● Your goal
Transcribe the listing exactly; drop the images.

● Exercise inputs
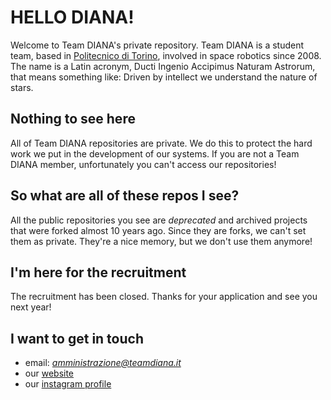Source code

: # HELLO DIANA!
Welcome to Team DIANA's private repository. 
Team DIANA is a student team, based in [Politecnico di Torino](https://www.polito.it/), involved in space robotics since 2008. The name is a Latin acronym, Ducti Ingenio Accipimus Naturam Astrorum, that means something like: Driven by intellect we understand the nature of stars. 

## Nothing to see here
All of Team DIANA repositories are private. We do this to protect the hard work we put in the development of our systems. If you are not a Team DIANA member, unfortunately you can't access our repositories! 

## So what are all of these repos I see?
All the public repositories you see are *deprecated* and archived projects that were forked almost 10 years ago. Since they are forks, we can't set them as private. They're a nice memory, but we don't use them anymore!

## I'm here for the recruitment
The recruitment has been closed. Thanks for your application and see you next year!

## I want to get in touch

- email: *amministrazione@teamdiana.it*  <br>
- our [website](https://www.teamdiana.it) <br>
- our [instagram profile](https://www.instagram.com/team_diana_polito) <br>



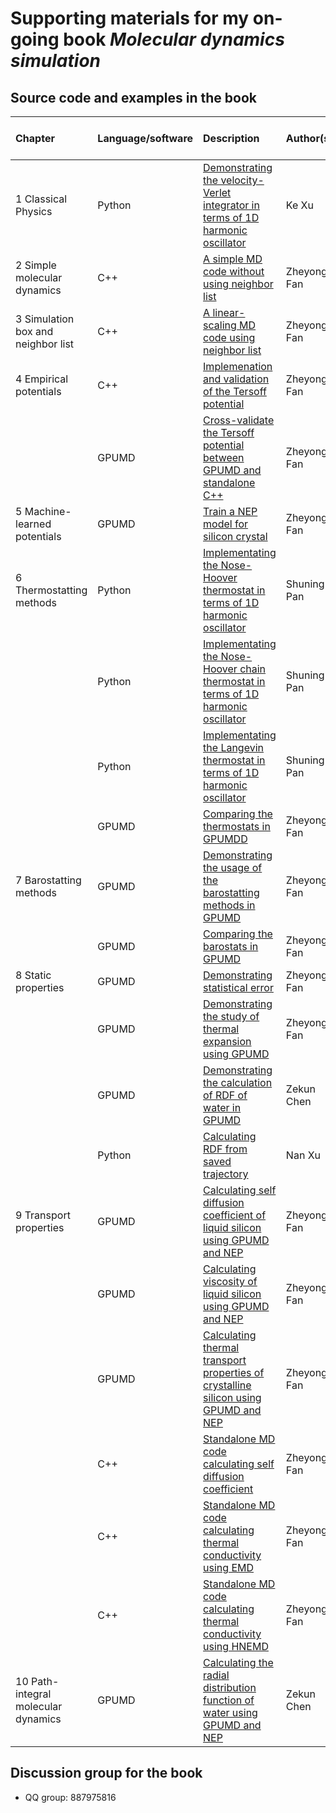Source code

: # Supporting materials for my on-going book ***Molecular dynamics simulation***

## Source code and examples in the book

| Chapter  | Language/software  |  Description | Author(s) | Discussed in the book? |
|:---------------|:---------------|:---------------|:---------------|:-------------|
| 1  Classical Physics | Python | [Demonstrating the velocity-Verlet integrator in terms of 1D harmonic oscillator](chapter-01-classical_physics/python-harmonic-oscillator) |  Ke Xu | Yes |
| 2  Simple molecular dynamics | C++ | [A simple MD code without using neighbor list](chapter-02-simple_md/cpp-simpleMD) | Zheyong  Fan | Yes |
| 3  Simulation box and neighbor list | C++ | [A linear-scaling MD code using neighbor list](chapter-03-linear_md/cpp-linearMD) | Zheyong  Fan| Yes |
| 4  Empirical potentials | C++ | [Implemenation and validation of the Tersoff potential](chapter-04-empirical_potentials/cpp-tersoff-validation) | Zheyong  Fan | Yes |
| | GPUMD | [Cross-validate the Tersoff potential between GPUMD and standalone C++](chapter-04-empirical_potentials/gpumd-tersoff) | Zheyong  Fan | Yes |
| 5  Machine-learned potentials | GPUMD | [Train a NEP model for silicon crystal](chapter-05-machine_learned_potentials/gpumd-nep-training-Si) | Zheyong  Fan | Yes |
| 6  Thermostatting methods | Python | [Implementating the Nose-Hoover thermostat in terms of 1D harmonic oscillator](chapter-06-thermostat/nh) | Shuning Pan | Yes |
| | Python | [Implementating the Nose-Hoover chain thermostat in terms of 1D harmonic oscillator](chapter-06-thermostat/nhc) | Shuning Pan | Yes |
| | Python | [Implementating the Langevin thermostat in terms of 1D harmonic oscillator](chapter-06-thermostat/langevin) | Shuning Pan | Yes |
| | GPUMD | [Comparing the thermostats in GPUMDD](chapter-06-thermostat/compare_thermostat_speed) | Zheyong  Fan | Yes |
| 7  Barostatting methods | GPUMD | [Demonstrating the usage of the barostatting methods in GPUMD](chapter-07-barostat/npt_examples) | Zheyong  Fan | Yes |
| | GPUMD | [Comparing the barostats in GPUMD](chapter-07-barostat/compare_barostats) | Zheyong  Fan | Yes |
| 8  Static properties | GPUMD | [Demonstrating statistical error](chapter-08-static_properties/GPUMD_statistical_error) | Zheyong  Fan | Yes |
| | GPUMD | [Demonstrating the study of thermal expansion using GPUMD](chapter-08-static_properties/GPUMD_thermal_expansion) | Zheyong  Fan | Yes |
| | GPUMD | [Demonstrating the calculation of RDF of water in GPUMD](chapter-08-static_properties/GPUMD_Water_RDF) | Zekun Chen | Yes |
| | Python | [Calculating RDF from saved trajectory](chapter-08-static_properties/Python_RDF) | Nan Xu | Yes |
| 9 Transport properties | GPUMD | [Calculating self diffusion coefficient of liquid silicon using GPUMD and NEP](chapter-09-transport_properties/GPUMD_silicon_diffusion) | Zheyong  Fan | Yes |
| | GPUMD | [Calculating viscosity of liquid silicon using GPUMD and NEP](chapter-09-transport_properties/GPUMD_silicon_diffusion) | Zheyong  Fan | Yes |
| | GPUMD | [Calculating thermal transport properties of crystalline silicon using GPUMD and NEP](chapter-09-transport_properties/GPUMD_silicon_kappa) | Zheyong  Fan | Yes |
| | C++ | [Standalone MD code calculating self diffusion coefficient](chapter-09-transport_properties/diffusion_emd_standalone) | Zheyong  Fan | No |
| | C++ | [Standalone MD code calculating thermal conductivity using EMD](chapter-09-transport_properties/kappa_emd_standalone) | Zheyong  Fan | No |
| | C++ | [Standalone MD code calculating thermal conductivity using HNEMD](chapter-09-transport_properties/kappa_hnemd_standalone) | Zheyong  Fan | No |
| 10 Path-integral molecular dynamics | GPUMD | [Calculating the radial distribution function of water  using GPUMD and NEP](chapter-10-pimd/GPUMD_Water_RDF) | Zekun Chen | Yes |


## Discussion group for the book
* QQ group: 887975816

● Response area
Source code

: # HELLO DIANA!
Welcome to Team DIANA's private repository. 
Team DIANA is a student team, based in [Politecnico di Torino](https://www.polito.it/), involved in space robotics since 2008. The name is a Latin acronym, Ducti Ingenio Accipimus Naturam Astrorum, that means something like: Driven by intellect we understand the nature of stars. 

## Nothing to see here
All of Team DIANA repositories are private. We do this to protect the hard work we put in the development of our systems. If you are not a Team DIANA member, unfortunately you can't access our repositories! 

## So what are all of these repos I see?
All the public repositories you see are *deprecated* and archived projects that were forked almost 10 years ago. Since they are forks, we can't set them as private. They're a nice memory, but we don't use them anymore!

## I'm here for the recruitment
The recruitment has been closed. Thanks for your application and see you next year!

## I want to get in touch

- email: *amministrazione@teamdiana.it*  <br>
- our [website](https://www.teamdiana.it) <br>
- our [instagram profile](https://www.instagram.com/team_diana_polito) <br>



Source code

: # Supporting materials for my on-going book ***Molecular dynamics simulation***

## Source code and examples in the book

| Chapter  | Language/software  |  Description | Author(s) | Discussed in the book? |
|:---------------|:---------------|:---------------|:---------------|:-------------|
| 1  Classical Physics | Python | [Demonstrating the velocity-Verlet integrator in terms of 1D harmonic oscillator](chapter-01-classical_physics/python-harmonic-oscillator) |  Ke Xu | Yes |
| 2  Simple molecular dynamics | C++ | [A simple MD code without using neighbor list](chapter-02-simple_md/cpp-simpleMD) | Zheyong  Fan | Yes |
| 3  Simulation box and neighbor list | C++ | [A linear-scaling MD code using neighbor list](chapter-03-linear_md/cpp-linearMD) | Zheyong  Fan| Yes |
| 4  Empirical potentials | C++ | [Implemenation and validation of the Tersoff potential](chapter-04-empirical_potentials/cpp-tersoff-validation) | Zheyong  Fan | Yes |
| | GPUMD | [Cross-validate the Tersoff potential between GPUMD and standalone C++](chapter-04-empirical_potentials/gpumd-tersoff) | Zheyong  Fan | Yes |
| 5  Machine-learned potentials | GPUMD | [Train a NEP model for silicon crystal](chapter-05-machine_learned_potentials/gpumd-nep-training-Si) | Zheyong  Fan | Yes |
| 6  Thermostatting methods | Python | [Implementating the Nose-Hoover thermostat in terms of 1D harmonic oscillator](chapter-06-thermostat/nh) | Shuning Pan | Yes |
| | Python | [Implementating the Nose-Hoover chain thermostat in terms of 1D harmonic oscillator](chapter-06-thermostat/nhc) | Shuning Pan | Yes |
| | Python | [Implementating the Langevin thermostat in terms of 1D harmonic oscillator](chapter-06-thermostat/langevin) | Shuning Pan | Yes |
| | GPUMD | [Comparing the thermostats in GPUMDD](chapter-06-thermostat/compare_thermostat_speed) | Zheyong  Fan | Yes |
| 7  Barostatting methods | GPUMD | [Demonstrating the usage of the barostatting methods in GPUMD](chapter-07-barostat/npt_examples) | Zheyong  Fan | Yes |
| | GPUMD | [Comparing the barostats in GPUMD](chapter-07-barostat/compare_barostats) | Zheyong  Fan | Yes |
| 8  Static properties | GPUMD | [Demonstrating statistical error](chapter-08-static_properties/GPUMD_statistical_error) | Zheyong  Fan | Yes |
| | GPUMD | [Demonstrating the study of thermal expansion using GPUMD](chapter-08-static_properties/GPUMD_thermal_expansion) | Zheyong  Fan | Yes |
| | GPUMD | [Demonstrating the calculation of RDF of water in GPUMD](chapter-08-static_properties/GPUMD_Water_RDF) | Zekun Chen | Yes |
| | Python | [Calculating RDF from saved trajectory](chapter-08-static_properties/Python_RDF) | Nan Xu | Yes |
| 9 Transport properties | GPUMD | [Calculating self diffusion coefficient of liquid silicon using GPUMD and NEP](chapter-09-transport_properties/GPUMD_silicon_diffusion) | Zheyong  Fan | Yes |
| | GPUMD | [Calculating viscosity of liquid silicon using GPUMD and NEP](chapter-09-transport_properties/GPUMD_silicon_diffusion) | Zheyong  Fan | Yes |
| | GPUMD | [Calculating thermal transport properties of crystalline silicon using GPUMD and NEP](chapter-09-transport_properties/GPUMD_silicon_kappa) | Zheyong  Fan | Yes |
| | C++ | [Standalone MD code calculating self diffusion coefficient](chapter-09-transport_properties/diffusion_emd_standalone) | Zheyong  Fan | No |
| | C++ | [Standalone MD code calculating thermal conductivity using EMD](chapter-09-transport_properties/kappa_emd_standalone) | Zheyong  Fan | No |
| | C++ | [Standalone MD code calculating thermal conductivity using HNEMD](chapter-09-transport_properties/kappa_hnemd_standalone) | Zheyong  Fan | No |
| 10 Path-integral molecular dynamics | GPUMD | [Calculating the radial distribution function of water  using GPUMD and NEP](chapter-10-pimd/GPUMD_Water_RDF) | Zekun Chen | Yes |


## Discussion group for the book
* QQ group: 887975816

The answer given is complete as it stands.